DeepFounder // AI LABORATORY Book a demo
technical Apr 21, 2026 8 min read

LLM Tool Calling in 2026: How to Build Reliable Function-Calling Agents

Tool calling is the primitive that turns LLMs into agents that actually do things. This guide covers schema design, parallel execution, error handling, and observability for production-grade function-calling agents in 2026.

Kir Leshkevich
Kir Leshkevich
LLM tool calling flow diagram — developer building function-calling AI agent with tool belt of API connectors and function blocks

Why Tool Calling Is the Foundation of Every Useful AI Agent

Ask a language model to send an email, query a database, or call an external API — and without tool calling, it can only pretend. It will hallucinate a response, fabricate the data, and act as if the action happened. Tool calling is what turns a text generator into a system that actually does things.

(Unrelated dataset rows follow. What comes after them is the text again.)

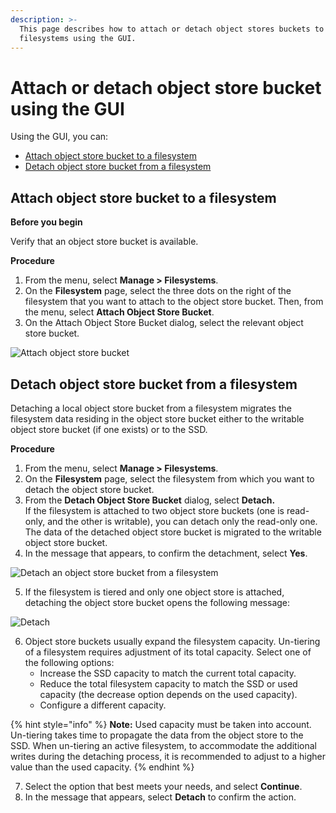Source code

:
 ```yaml
---
description: >-
  This page describes how to attach or detach object stores buckets to or from
  filesystems using the GUI.
---
```


# Attach or detach object store bucket using the GUI

Using the GUI, you can:

* [Attach object store bucket to a filesystem](attaching-detaching-object-stores-to-from-filesystems.md#attach-or-detach-object-store-bucket-to-a-filesystem)
* [Detach object store bucket from a filesystem](attaching-detaching-object-stores-to-from-filesystems.md#detach-object-store-bucket-from-a-filesystem)

## Attach object store bucket to a filesystem

**Before you begin**

Verify that an object store bucket is available.

**Procedure**

1. From the menu, select **Manage > Filesystems**.
2. On the **Filesystem** page, select the three dots on the right of the filesystem that you want to attach to the object store bucket. Then, from the menu, select **Attach Object Store Bucket**.
3. On the Attach Object Store Bucket dialog, select the relevant object store bucket.

![Attach object store bucket](../../.gitbook/assets/wmng\_attach\_obs.gif)

## Detach object store bucket from a filesystem

Detaching a local object store bucket from a filesystem migrates the filesystem data residing in the object store bucket either to the writable object store bucket (if one exists) or to the SSD.

**Procedure**

1. From the menu, select **Manage > Filesystems**.
2. On the **Filesystem** page, select the filesystem from which you want to detach the object store bucket.
3. From the **Detach Object Store Bucket** dialog, select **Detach.**\
   If the filesystem is attached to two object store buckets (one is read-only, and the other is writable), you can detach only the read-only one. The data of the detached object store bucket is migrated to the writable object store bucket.
4. In the message that appears, to confirm the detachment, select **Yes**.

![Detach an object store bucket from a filesystem](../../.gitbook/assets/wmng\_detach\_obs.gif)

5. If the filesystem is tiered and only one object store is attached, detaching the object store bucket opens the following message:

![Detach](../../.gitbook/assets/wmng\_detach\_obs\_and\_untier.png)

6. Object store buckets usually expand the filesystem capacity. Un-tiering of a filesystem requires adjustment of its total capacity. Select one of the following options:
   * Increase the SSD capacity to match the current total capacity.
   * Reduce the total filesystem capacity to match the SSD or used capacity (the decrease option depends on the used capacity).
   * Configure a different capacity.

{% hint style="info" %}
**Note:** Used capacity must be taken into account. Un-tiering takes time to propagate the data from the object store to the SSD. When un-tiering an active filesystem, to accommodate the additional writes during the detaching process, it is recommended to adjust to a higher value than the used capacity.
{% endhint %}

7. Select the option that best meets your needs, and select **Continue**.
8. In the message that appears, select **Detach** to confirm the action.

In 2026, tool calling — also called function calling — is the core primitive behind every production AI agent. From customer support bots that look up orders, to coding agents that run tests, to data pipelines that fetch and transform records: they all rely on the same mechanism. And yet most developers still implement it in a fragile, ad-hoc way that breaks in production.

This guide is about building tool-calling agents that are actually reliable: correct schema design, parallel calls, error recovery, and observability. Let's go deep.

LLM tool calling flow diagram showing model, tools, and results cycle
Tool calling: the model decides what to call, executes it, and feeds results back

How Tool Calling Actually Works

Here is what happens at the protocol level when you call an LLM with tools defined:

  1. You send the model a system prompt, a user message, and a JSON schema describing available tools (name, description, parameters).
  2. The model responds with either a text message OR a structured tool_use block specifying which function to call and with what arguments — already serialized as valid JSON.
  3. Your code executes the actual function call.
  4. You send the result back as a tool_result message.
  5. The model resumes and either calls another tool or generates a final response.

This is fundamentally a loop. The model decides; your code acts; the model sees results and decides again. Understanding this loop is critical to building agents that don't get stuck, loop forever, or silently fail.

The Schema Is the Contract

Every tool is defined by a JSON Schema. This is not optional decoration — the model uses it to generate valid arguments. Garbage schema equals garbage calls. There are three things that kill reliability at the schema level:

  • Missing descriptions — The model needs to understand when to use each tool, not just what it does. Write a description that explains the use case, not just the function signature.
  • Overloaded tools — A tool that does five different things based on a mode parameter confuses the model. Split it. One tool, one responsibility.
  • Ambiguous types — Use explicit enums for categorical parameters. Don't make the model guess whether a date is ISO 8601 or Unix timestamp.
# Bad schema — vague, no description, overloaded
{
    "name": "query",
    "description": "Query stuff",
    "input_schema": {
        "type": "object",
        "properties": {
            "q": {"type": "string"},
            "mode": {"type": "string"},
        }
    }
}

# Good schema — specific, explicit, one responsibility
{
    "name": "search_orders",
    "description": "Search customer orders by status, date range, or order ID. Use this when the user asks about their order history or a specific order.",
    "input_schema": {
        "type": "object",
        "properties": {
            "customer_id": {
                "type": "string",
                "description": "The customer's unique ID (UUID format)"
            },
            "status": {
                "type": "string",
                "enum": ["pending", "shipped", "delivered", "cancelled"],
                "description": "Filter by order status"
            },
            "from_date": {
                "type": "string",
                "description": "Start date in ISO 8601 format (YYYY-MM-DD)"
            }
        },
        "required": ["customer_id"]
    }
}
Tool schema design showing good vs bad JSON Schema examples with orange highlights
Good tool schemas are explicit, single-responsibility, and use enums for categoricals

Parallel Tool Calls: The Performance Multiplier

In 2026, all major frontier models support parallel tool calls — the ability to request multiple tool executions in a single turn. Claude 3.5+, GPT-4o, and Gemini 1.5 Pro all do this. If you're not using it, you're leaving serious latency on the table.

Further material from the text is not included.